Devant son rempilage « triomphal », sans opposition, l’hebdomadaire L’Express n’a pas hésité à titrer
« En Tunisie, Kaïs Saïed, "un Trump sans le sou, un Poutine sans bouton rouge" », une semaine le scrutin passé [1]
En rapportant : « Kaïs Saïed se poutinise et l’Europe ferme les yeux voulant à tout prix externaliser
La frontière sud de l’Europe vers l’Afrique. [Ainsi], le silence de l’Europe, il a acheté », a-t-il affirmé
« Qui est tenue par le pacte migratoire signé avec Tunis, sous l’impulsion de l’Italie », dans un autre billet [2]
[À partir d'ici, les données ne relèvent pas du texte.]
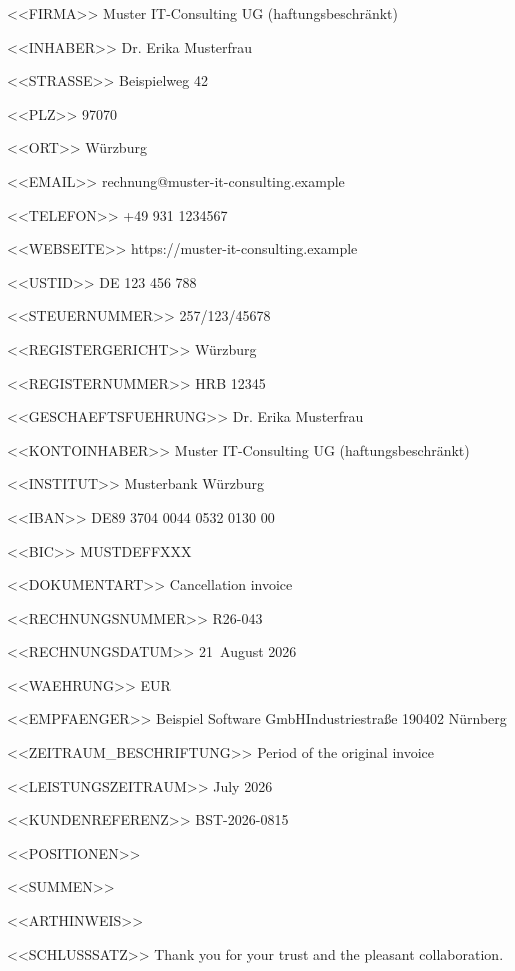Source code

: <<FIRMA>>
Muster IT-Consulting UG (haftungsbeschränkt)

<<INHABER>>
Dr. Erika Musterfrau

<<STRASSE>>
Beispielweg 42

<<PLZ>>
97070

<<ORT>>
Würzburg

<<EMAIL>>
rechnung@muster-it-consulting.example

<<TELEFON>>
+49 931 1234567

<<WEBSEITE>>
https://muster-it-consulting.example

<<USTID>>
DE 123 456 788

<<STEUERNUMMER>>
257/123/45678

<<REGISTERGERICHT>>
Würzburg

<<REGISTERNUMMER>>
HRB 12345

<<GESCHAEFTSFUEHRUNG>>
Dr. Erika Musterfrau

<<KONTOINHABER>>
Muster IT-Consulting UG (haftungsbeschränkt)

<<INSTITUT>>
Musterbank Würzburg

<<IBAN>>
DE89 3704 0044 0532 0130 00

<<BIC>>
MUSTDEFFXXX

<<DOKUMENTART>>
Cancellation invoice

<<RECHNUNGSNUMMER>>
R26-043

<<RECHNUNGSDATUM>>
21~August 2026

<<WAEHRUNG>>
EUR

<<EMPFAENGER>>
Beispiel Software GmbH\zeilenwechsel{}Industriestraße 1\zeilenwechsel{}90402 Nürnberg

<<ZEITRAUM_BESCHRIFTUNG>>
Period of the original invoice

<<LEISTUNGSZEITRAUM>>
July 2026

<<KUNDENREFERENZ>>
BST-2026-0815

<<POSITIONEN>>
 \positionstrenner{}

<<SUMMEN>>
   \summentrenner{}

<<ARTHINWEIS>>

<<SCHLUSSSATZ>>
Thank you for your trust and the pleasant collaboration.
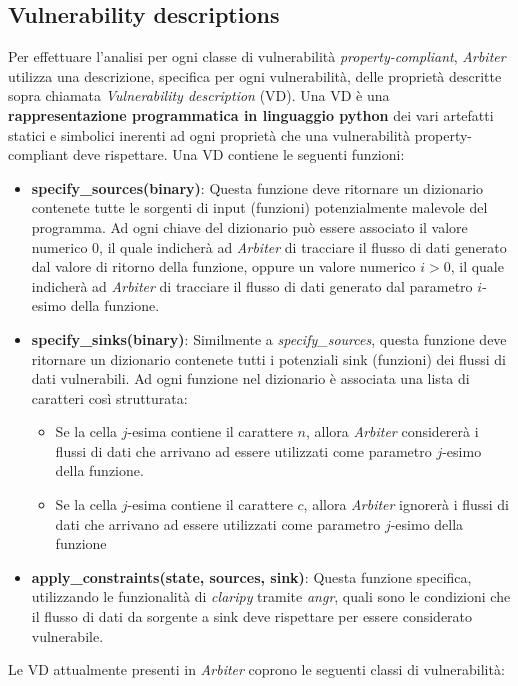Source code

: \documentclass[../main.tex]{subfiles}
\begin{document}
\subsection{Vulnerability descriptions} 
Per effettuare l'analisi per ogni classe di vulnerabilità \textit{property-compliant}, \textit{Arbiter} utilizza una descrizione, specifica per ogni vulnerabilità, delle proprietà descritte sopra chiamata \textit{Vulnerability description} (VD).
Una VD è una \textbf{rappresentazione programmatica in linguaggio python} dei vari artefatti statici e simbolici inerenti ad ogni proprietà che una vulnerabilità property-compliant deve rispettare.
Una VD contiene le seguenti funzioni:
\begin{itemize}
    \item \textbf{specify\_sources(binary)}: Questa funzione deve ritornare un dizionario contenete tutte le sorgenti di input (funzioni) potenzialmente malevole  del programma. Ad ogni chiave del dizionario può
    essere associato il valore numerico $0$, il quale indicherà ad \textit{Arbiter} di tracciare il flusso di dati generato dal valore di ritorno della funzione, oppure un valore numerico $i > 0$, il quale indicherà ad \textit{Arbiter} di
    tracciare il flusso di dati generato dal parametro $i$-esimo della funzione.
    \item \textbf{specify\_sinks(binary)}: Similmente a \textit{specify\_sources}, questa funzione deve ritornare un dizionario contenete tutti i potenziali sink (funzioni) dei flussi di dati vulnerabili. Ad ogni funzione nel dizionario è associata una lista di caratteri così strutturata:
    \begin{itemize}
        \item Se la cella $j$-esima contiene il carattere $n$, allora \textit{Arbiter} considererà i flussi di dati che arrivano ad essere utilizzati come parametro $j$-esimo della funzione.
        \item Se la cella $j$-esima contiene il carattere $c$, allora \textit{Arbiter} ignorerà i flussi di dati che arrivano ad essere utilizzati come parametro $j$-esimo della funzione
    \end{itemize}
    \item \textbf{apply\_constraints(state, sources, sink)}: Questa funzione specifica, utilizzando le funzionalità di \textit{claripy} tramite \textit{angr}, quali sono le condizioni che il flusso di dati da sorgente a sink deve rispettare
    per essere considerato vulnerabile.
\end{itemize}
Le VD attualmente presenti in \textit{Arbiter} coprono le seguenti classi di vulnerabilità:
\end{document}
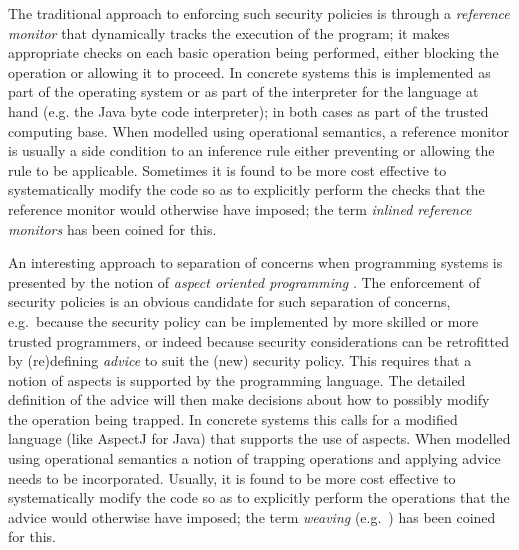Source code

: \documentclass[a4paper]{llncs}
\begin{document}
The traditional approach to enforcing such security policies is
through a \emph{reference monitor} \cite{Gollmann} that dynamically
tracks the execution of the program; it makes appropriate checks on
each basic operation being performed, either blocking the operation or
allowing it to proceed. In concrete systems this is implemented as
part of the operating system or as part of the interpreter for the
language at hand (e.g. the Java byte code interpreter); in both cases
as part of the trusted computing base. When modelled using operational
semantics, a reference monitor is usually a side condition to an
inference rule either preventing or allowing the rule to be
applicable. Sometimes it is found to be more cost effective to
systematically modify the code so as to explicitly perform the checks
that the reference monitor would otherwise have imposed; the term
\emph{inlined reference monitors} \cite{UlfarSchneider} has been
coined for this.

An interesting approach to separation of concerns when programming
systems is presented by the notion of \emph{aspect oriented
programming} \cite{kiczales2001oa,kiczales97aspectoriented}.  The
enforcement of security policies is an obvious candidate for such
separation of concerns, e.g.~because the security policy can be
implemented by more skilled or more trusted programmers, or indeed
because security considerations can be retrofitted by (re)defining
\emph{advice} to suit the (new) security policy. This requires that a
notion of aspects is supported by the programming language.  The
detailed definition of the advice will then make decisions about how
to possibly modify the operation being trapped. In concrete systems
this calls for a modified language (like AspectJ \cite{pldi05abc} for
Java) that supports the use of aspects. When modelled using
operational semantics a notion of trapping operations and applying
advice needs to be incorporated.  Usually, it is found to be more
cost effective to systematically modify the code so as to explicitly
perform the operations that the advice would otherwise have imposed;
the term \emph{weaving} (e.g.~\cite{pldi05abc}) has been coined for
this.
\end{document}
En se référant, principalement, à une enquête fouillée, dans le quotidien britannique le Guardian, publiée
Face à une Tunisie en pleine dérive dictatoriale, l'UE, sur une ligne de crête, s’est engagée
La nécessité de maintenir une façade minimale de respect de ses valeurs fondamentales, d’un côté
Et le besoin de ménager un partenaire, en matière de sécurité et de gestion des flux migratoires, clé
En sacrifiant les valeurs de liberté, de dignité et de justice dont elle s’est toujours proclamée
Et la Tunisie, en un « prestataire de services » de surveillance des frontières européennes, s’est transformée
« Un Kadhafi sans pétrole, un Sissi sans la domination de l’armée », faudrait-il, peut-être ajouter [3]
Rempilage après une élection, de visions pour sortir le pays de ses multiples crises, dénuée
Où l’exercice de la citoyenneté fut entravé par l’absence de concurrents qui furent empêchés
De candidater : qui en résidence surveillée, qui poursuivi en justice, qui emprisonné, qui exilé
Qui, par son Instance Supérieure Indépendante pour les Élections, s’est trouvé, illégalement, écarté [4]
Facilitant le rempilage du président sortant qui, au premier bain de foule qu’il s’est offert après
La proclamation officielle de sa victoire, a confirmé, en l’accentuant, la continuité
De la symbolique, dans sa communication avec les citoyens, du « bras levé et poing serré » [5]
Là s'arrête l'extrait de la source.